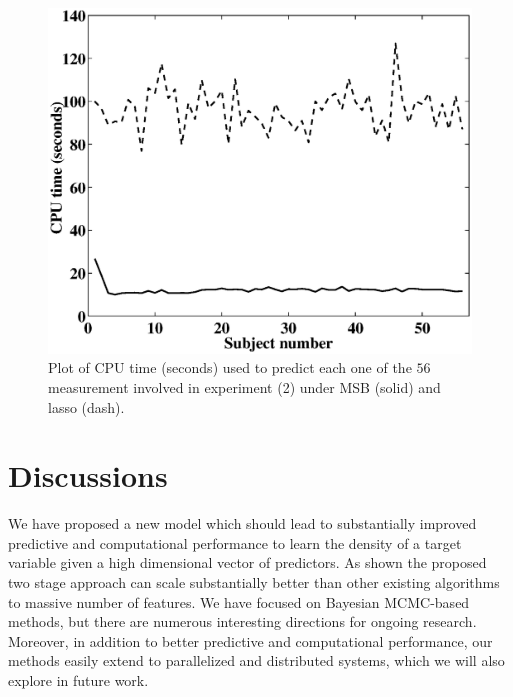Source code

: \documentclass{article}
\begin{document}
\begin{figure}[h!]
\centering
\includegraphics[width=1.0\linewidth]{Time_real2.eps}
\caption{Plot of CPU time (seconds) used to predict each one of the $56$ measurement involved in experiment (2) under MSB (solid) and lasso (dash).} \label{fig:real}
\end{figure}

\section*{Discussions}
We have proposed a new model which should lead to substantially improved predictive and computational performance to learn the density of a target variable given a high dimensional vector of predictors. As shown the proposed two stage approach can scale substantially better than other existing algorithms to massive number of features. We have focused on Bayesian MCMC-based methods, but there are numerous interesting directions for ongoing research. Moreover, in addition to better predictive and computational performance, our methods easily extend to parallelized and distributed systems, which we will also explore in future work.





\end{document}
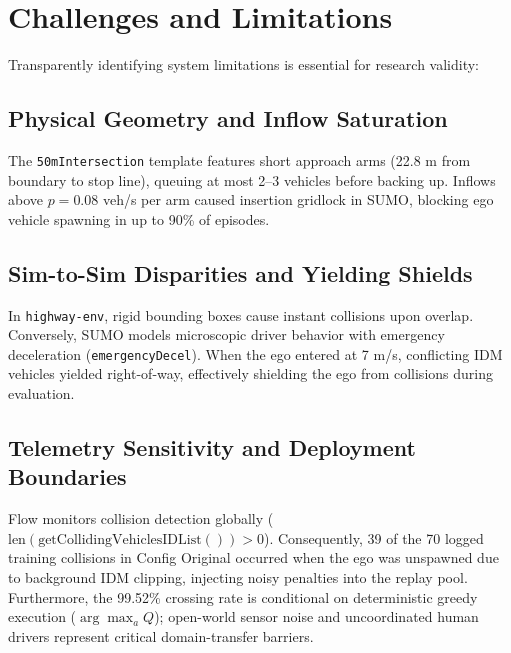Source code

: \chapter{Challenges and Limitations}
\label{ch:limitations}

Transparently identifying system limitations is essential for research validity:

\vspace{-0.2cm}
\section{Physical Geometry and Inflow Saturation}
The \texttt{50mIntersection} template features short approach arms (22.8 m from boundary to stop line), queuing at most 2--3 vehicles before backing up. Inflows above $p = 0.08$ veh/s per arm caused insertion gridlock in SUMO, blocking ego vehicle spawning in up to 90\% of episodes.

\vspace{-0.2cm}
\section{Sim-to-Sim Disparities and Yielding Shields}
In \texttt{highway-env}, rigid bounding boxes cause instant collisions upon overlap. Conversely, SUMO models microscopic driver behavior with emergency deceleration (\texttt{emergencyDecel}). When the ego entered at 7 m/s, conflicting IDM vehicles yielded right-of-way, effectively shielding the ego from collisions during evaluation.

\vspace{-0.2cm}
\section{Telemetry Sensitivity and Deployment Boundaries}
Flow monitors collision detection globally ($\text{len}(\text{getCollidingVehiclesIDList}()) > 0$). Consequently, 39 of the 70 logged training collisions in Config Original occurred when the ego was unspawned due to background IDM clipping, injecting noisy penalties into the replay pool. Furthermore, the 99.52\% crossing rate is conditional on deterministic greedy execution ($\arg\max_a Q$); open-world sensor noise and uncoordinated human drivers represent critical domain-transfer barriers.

# # # #

** TASK DESCRIPTION **
Please give back exactly the lines of the listing above that run from the one containing "Geometry and Inflow" through the one containing "Disparities and Yielding", and only those.

** TASK OUTPUT **
\section{Physical Geometry and Inflow Saturation}
The \texttt{50mIntersection} template features short approach arms (22.8 m from boundary to stop line), queuing at most 2--3 vehicles before backing up. Inflows above $p = 0.08$ veh/s per arm caused insertion gridlock in SUMO, blocking ego vehicle spawning in up to 90\% of episodes.

\vspace{-0.2cm}
\section{Sim-to-Sim Disparities and Yielding Shields}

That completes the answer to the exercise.